### [Task objective]
Please output the entries that follow exactly, without a single image.

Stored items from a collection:
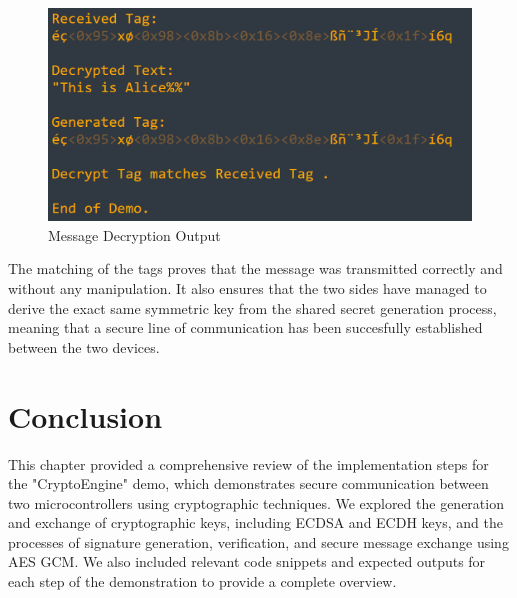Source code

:     \begin{figure}[H]
    \centering
    \includegraphics[width=14cm]{img/end of demo.png}
        \caption{Message Decryption Output}
    \label{fig:tag}
    \end{figure}
The matching of the tags proves that the message was transmitted correctly and without any manipulation. It also ensures that the two sides have managed to derive the exact same symmetric key from the shared secret generation process, meaning that a secure line of communication has been succesfully established between the two devices.
\section*{Conclusion}
This chapter provided a comprehensive review of the implementation steps for the "CryptoEngine" demo, which demonstrates secure communication between two microcontrollers using cryptographic techniques. We explored the generation and exchange of cryptographic keys, including ECDSA and ECDH keys, and the processes of signature generation, verification, and secure message exchange using AES GCM. We also included relevant code snippets and expected outputs for each step of the demonstration to provide a complete overview.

### [Exercise response]
Source code

:     \begin{figure}[H]
    \centering
    \includegraphics[width=14cm]{img/end of demo.png}
        \caption{Message Decryption Output}
    \label{fig:tag}
    \end{figure}
The matching of the tags proves that the message was transmitted correctly and without any manipulation. It also ensures that the two sides have managed to derive the exact same symmetric key from the shared secret generation process, meaning that a secure line of communication has been succesfully established between the two devices.
\section*{Conclusion}
This chapter provided a comprehensive review of the implementation steps for the "CryptoEngine" demo, which demonstrates secure communication between two microcontrollers using cryptographic techniques. We explored the generation and exchange of cryptographic keys, including ECDSA and ECDH keys, and the processes of signature generation, verification, and secure message exchange using AES GCM. We also included relevant code snippets and expected outputs for each step of the demonstration to provide a complete overview.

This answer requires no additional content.